[DATA FOR ANALYSIS]
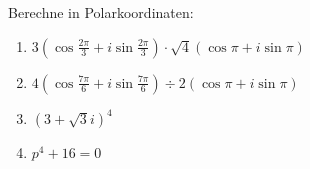 \documentclass[11pt, a4paper]{article}
\newcommand\braces[1]{\left(#1\right)}
\newcommand{\acos}[1]{\mathrm{acos}\braces{#1}}
\newif\ifshowsolution
\begin{document}
Berechne in Polarkoordinaten:
\begin{enumerate}
	\item $3 \braces{\cos \frac{2\pi}{3} + i \sin \frac{2\pi}{3}} \cdot \sqrt{4} \braces{\cos \pi + i \sin \pi}$
	
	\ifshowsolution
		\begin{align*}
			3 \braces{\cos \frac{2\pi}{3} + i \sin \frac{2\pi}{3}} \cdot \sqrt{4} \braces{\cos \pi + i \sin \pi} &= 3 \sqrt{4} \braces{ \cos \braces{\frac{2\pi}{3}+\pi} + i \sin \braces{\frac{2\pi}{3} + \pi} } \\
			&= 6 \braces{ \cos \frac{5\pi}{3} + i \sin \frac{5\pi}{3} }
		\end{align*}
	\fi
		
	\item $4 \braces{ \cos \frac{7\pi}{6} + i \sin \frac{7\pi}{6} } \div 2 \braces{ \cos \pi + i \sin \pi }$
	
	\ifshowsolution
		\begin{align*}
			4 \braces{ \cos \frac{7\pi}{6} + i \sin \frac{7\pi}{6} } \div 2 \braces{ \cos \pi + i \sin \pi } &= \frac{4}{2} \braces{ \cos \braces{\frac{7\pi}{6} - \pi} + i \sin \braces{\frac{7\pi}{6} - \pi} } \\
			&= 2 \braces{\cos \frac{\pi}{6} + i \sin \frac{\pi}{6}}
		\end{align*}
	\fi
		
	\item $\braces{3+\sqrt{3}i}^4$
	
	\ifshowsolution
		$r = \sqrt{3^2 + \sqrt{3}^2} = \sqrt{12}, \quad \alpha = \acos{\frac{3}{\sqrt{12}}} = \acos {\frac{\sqrt{3}}{2}} = \frac{\pi}{6}$ \\
		\begin{align*}
			\braces{3+\sqrt{3}i}^4 &= \braces{ \sqrt{12} \braces{\cos \frac{\pi}{6} + i \sin \frac{\pi}{6}} }^4 \\
			&= \sqrt{12}^4 \braces{ \cos \frac{4\pi}{6} + i \sin \frac{4\pi}{6} } \\
			&= 12^2 \braces{ \cos \frac{2\pi}{3} + i \sin \frac{2\pi}{3} } \\
			&= 12^2 \braces{ - \frac{1}{2} + i \frac{\sqrt{3}}{2} } \\
			&= 72 + 72\sqrt{3}i
		\end{align*}
	\fi
		
	\item $p^4 + 16 = 0$
	

\end{enumerate}
\end{document}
[/DATA FOR ANALYSIS]
WORK TO COMPLETE.
All of the material above is to be copied exactly, except for its images.

RESPONSE TO THIS EXERCISE.
 \documentclass[11pt, a4paper]{article}
\newcommand\braces[1]{\left(#1\right)}
\newcommand{\acos}[1]{\mathrm{acos}\braces{#1}}
\newif\ifshowsolution
\begin{document}
Berechne in Polarkoordinaten:
\begin{enumerate}
	\item $3 \braces{\cos \frac{2\pi}{3} + i \sin \frac{2\pi}{3}} \cdot \sqrt{4} \braces{\cos \pi + i \sin \pi}$
	
	\ifshowsolution
		\begin{align*}
			3 \braces{\cos \frac{2\pi}{3} + i \sin \frac{2\pi}{3}} \cdot \sqrt{4} \braces{\cos \pi + i \sin \pi} &= 3 \sqrt{4} \braces{ \cos \braces{\frac{2\pi}{3}+\pi} + i \sin \braces{\frac{2\pi}{3} + \pi} } \\
			&= 6 \braces{ \cos \frac{5\pi}{3} + i \sin \frac{5\pi}{3} }
		\end{align*}
	\fi
		
	\item $4 \braces{ \cos \frac{7\pi}{6} + i \sin \frac{7\pi}{6} } \div 2 \braces{ \cos \pi + i \sin \pi }$
	
	\ifshowsolution
		\begin{align*}
			4 \braces{ \cos \frac{7\pi}{6} + i \sin \frac{7\pi}{6} } \div 2 \braces{ \cos \pi + i \sin \pi } &= \frac{4}{2} \braces{ \cos \braces{\frac{7\pi}{6} - \pi} + i \sin \braces{\frac{7\pi}{6} - \pi} } \\
			&= 2 \braces{\cos \frac{\pi}{6} + i \sin \frac{\pi}{6}}
		\end{align*}
	\fi
		
	\item $\braces{3+\sqrt{3}i}^4$
	
	\ifshowsolution
		$r = \sqrt{3^2 + \sqrt{3}^2} = \sqrt{12}, \quad \alpha = \acos{\frac{3}{\sqrt{12}}} = \acos {\frac{\sqrt{3}}{2}} = \frac{\pi}{6}$ \\
		\begin{align*}
			\braces{3+\sqrt{3}i}^4 &= \braces{ \sqrt{12} \braces{\cos \frac{\pi}{6} + i \sin \frac{\pi}{6}} }^4 \\
			&= \sqrt{12}^4 \braces{ \cos \frac{4\pi}{6} + i \sin \frac{4\pi}{6} } \\
			&= 12^2 \braces{ \cos \frac{2\pi}{3} + i \sin \frac{2\pi}{3} } \\
			&= 12^2 \braces{ - \frac{1}{2} + i \frac{\sqrt{3}}{2} } \\
			&= 72 + 72\sqrt{3}i
		\end{align*}
	\fi
		
	\item $p^4 + 16 = 0$
	

\end{enumerate}
\end{document}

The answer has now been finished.